(Stored data)
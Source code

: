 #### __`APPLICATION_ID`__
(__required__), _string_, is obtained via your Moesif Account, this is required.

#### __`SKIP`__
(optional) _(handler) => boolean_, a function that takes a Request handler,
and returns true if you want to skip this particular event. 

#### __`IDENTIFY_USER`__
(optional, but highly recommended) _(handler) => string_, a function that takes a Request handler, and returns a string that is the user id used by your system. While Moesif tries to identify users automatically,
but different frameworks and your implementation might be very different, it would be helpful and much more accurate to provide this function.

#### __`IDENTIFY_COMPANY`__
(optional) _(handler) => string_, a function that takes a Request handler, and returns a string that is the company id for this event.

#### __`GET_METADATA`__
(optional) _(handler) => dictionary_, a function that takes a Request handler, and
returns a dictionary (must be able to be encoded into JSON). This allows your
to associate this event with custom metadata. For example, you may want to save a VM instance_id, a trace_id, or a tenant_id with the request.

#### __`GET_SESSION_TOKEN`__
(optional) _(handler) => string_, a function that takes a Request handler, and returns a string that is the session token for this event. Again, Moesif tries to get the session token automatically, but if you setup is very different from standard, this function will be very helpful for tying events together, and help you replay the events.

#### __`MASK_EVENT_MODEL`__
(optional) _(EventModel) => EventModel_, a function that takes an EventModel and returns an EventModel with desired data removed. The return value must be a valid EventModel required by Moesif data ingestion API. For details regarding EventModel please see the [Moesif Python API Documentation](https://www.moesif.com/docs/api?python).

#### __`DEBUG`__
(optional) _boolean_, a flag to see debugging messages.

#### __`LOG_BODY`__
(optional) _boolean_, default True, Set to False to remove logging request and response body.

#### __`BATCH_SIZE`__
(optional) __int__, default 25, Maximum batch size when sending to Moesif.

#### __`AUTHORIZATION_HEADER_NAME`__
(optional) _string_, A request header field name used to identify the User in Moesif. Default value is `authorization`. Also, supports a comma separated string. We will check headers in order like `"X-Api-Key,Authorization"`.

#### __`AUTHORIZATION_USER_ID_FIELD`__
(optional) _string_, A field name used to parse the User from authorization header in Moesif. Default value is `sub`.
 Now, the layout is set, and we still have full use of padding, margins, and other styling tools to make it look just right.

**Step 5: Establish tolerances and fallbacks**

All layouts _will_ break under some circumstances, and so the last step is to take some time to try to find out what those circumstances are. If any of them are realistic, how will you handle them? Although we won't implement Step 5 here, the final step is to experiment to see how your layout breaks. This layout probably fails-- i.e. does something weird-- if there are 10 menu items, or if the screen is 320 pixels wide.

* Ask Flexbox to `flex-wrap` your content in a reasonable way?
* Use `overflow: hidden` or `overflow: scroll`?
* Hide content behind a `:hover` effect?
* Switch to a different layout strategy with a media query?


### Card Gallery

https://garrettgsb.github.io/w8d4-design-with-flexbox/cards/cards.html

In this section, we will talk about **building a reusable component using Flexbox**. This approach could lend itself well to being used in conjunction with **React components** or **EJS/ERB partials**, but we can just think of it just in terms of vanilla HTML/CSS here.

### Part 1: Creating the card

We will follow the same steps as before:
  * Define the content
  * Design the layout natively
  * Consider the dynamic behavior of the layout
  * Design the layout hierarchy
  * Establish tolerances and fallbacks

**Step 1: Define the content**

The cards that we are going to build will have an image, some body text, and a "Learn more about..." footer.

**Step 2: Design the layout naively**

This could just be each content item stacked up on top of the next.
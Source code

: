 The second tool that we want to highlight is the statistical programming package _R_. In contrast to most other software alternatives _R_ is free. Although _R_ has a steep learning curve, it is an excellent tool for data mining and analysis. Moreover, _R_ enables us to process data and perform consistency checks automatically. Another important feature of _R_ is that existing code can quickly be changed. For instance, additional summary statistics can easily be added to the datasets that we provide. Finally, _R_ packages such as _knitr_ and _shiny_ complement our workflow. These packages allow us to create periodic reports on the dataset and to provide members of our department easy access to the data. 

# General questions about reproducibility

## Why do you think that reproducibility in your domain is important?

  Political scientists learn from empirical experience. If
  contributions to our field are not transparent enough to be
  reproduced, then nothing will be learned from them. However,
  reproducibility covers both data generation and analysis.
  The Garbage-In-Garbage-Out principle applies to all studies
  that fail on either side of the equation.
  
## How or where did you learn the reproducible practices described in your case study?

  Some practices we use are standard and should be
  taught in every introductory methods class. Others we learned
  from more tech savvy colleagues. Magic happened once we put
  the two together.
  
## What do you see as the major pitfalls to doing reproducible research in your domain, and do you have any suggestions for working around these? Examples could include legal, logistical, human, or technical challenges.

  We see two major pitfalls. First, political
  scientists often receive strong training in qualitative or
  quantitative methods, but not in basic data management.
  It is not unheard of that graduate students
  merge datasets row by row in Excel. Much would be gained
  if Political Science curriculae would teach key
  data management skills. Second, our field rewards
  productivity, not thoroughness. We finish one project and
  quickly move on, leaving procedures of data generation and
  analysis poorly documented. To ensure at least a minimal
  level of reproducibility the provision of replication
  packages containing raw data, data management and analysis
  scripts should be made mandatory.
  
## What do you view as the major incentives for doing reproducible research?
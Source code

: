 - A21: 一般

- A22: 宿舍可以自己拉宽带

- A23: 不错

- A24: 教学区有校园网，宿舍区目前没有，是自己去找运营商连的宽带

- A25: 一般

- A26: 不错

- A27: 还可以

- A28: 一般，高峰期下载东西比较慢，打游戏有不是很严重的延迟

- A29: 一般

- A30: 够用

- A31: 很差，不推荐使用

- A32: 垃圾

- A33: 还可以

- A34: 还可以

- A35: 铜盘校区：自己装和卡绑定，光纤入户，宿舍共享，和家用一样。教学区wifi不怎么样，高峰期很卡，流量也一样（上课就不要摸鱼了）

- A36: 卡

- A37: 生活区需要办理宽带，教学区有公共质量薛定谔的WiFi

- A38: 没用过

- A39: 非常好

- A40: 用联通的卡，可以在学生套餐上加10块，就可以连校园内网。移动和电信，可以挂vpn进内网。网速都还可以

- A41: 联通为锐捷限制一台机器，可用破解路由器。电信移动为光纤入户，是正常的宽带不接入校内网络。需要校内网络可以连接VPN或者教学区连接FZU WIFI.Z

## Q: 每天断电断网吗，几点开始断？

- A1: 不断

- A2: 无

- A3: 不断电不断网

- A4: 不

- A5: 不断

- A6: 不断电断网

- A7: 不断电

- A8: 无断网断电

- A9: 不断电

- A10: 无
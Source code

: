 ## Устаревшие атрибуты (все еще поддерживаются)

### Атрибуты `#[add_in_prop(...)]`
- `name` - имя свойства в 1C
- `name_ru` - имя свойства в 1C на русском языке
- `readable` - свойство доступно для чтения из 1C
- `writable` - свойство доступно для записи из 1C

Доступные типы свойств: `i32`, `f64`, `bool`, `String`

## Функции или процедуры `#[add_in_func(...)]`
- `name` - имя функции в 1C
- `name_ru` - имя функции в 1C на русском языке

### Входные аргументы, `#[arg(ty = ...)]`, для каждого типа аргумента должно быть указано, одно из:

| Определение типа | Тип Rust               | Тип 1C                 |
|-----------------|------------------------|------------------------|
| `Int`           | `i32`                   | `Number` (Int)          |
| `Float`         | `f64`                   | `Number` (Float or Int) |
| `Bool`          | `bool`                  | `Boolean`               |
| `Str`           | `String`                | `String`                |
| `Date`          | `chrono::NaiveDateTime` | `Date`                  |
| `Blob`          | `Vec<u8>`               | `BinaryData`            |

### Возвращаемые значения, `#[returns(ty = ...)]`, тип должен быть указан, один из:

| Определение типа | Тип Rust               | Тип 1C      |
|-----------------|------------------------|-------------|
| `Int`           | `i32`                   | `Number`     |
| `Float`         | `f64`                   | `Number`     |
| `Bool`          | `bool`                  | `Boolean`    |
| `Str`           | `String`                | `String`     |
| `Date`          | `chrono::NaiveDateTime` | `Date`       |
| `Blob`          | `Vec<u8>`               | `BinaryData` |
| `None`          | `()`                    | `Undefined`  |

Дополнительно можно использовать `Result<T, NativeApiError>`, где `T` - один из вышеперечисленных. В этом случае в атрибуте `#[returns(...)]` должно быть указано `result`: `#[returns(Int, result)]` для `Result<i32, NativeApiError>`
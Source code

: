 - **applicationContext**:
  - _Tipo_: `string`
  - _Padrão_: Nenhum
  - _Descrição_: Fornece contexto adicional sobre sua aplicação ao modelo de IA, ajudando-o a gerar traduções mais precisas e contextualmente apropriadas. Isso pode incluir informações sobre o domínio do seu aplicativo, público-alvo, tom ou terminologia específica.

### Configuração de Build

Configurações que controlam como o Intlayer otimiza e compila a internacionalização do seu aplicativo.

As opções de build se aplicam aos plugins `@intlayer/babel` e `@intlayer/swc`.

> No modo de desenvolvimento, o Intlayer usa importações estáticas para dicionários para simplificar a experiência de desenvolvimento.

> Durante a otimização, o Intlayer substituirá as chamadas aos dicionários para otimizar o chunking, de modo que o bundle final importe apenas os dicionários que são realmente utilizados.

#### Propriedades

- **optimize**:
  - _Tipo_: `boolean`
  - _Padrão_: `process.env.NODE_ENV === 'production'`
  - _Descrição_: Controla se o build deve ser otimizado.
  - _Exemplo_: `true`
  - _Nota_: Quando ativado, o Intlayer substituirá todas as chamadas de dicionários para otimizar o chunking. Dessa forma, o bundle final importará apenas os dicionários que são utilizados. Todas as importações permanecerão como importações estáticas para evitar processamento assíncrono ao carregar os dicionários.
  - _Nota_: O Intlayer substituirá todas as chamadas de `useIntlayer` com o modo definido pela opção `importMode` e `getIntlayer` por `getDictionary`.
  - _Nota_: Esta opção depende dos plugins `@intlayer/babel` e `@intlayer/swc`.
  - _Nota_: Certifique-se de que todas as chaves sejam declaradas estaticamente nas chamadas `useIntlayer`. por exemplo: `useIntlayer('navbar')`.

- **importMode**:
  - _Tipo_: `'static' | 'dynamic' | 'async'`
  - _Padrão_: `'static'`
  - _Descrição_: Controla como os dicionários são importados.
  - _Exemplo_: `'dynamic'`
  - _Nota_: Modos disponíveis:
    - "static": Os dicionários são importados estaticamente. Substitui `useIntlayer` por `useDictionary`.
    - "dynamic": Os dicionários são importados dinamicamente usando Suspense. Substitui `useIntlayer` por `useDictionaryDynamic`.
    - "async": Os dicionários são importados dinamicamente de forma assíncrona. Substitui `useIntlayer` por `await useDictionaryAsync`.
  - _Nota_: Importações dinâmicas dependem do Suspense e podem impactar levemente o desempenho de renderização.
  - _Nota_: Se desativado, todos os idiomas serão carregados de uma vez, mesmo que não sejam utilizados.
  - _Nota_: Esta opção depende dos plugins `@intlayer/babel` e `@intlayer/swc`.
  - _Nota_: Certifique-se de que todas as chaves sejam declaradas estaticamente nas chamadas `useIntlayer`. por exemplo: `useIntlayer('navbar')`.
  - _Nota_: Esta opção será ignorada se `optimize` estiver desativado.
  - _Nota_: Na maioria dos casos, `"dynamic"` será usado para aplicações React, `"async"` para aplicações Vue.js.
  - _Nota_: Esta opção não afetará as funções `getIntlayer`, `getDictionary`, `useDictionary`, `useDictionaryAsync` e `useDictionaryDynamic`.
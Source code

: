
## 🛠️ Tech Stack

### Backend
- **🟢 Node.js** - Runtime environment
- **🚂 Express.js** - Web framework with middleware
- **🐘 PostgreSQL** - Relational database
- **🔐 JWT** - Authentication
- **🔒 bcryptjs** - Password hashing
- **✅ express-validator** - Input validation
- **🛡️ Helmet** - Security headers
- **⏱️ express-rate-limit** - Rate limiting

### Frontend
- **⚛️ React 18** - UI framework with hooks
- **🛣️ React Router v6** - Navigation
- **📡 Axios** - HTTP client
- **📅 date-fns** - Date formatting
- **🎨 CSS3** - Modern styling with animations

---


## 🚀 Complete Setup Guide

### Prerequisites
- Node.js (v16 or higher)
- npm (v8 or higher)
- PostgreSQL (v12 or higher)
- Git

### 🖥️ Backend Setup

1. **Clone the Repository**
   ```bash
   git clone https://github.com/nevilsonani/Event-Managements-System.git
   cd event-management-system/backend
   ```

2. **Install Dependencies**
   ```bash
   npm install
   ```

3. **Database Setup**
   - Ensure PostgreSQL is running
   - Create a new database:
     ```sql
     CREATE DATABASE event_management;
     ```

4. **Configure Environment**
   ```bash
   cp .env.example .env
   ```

**Problem details:** Please filter the data down to the lines containing the word "dinamicamente".

**Your response:**
    - "dynamic": Os dicionários são importados dinamicamente usando Suspense. Substitui `useIntlayer` por `useDictionaryDynamic`.
    - "async": Os dicionários são importados dinamicamente de forma assíncrona. Substitui `useIntlayer` por `await useDictionaryAsync`.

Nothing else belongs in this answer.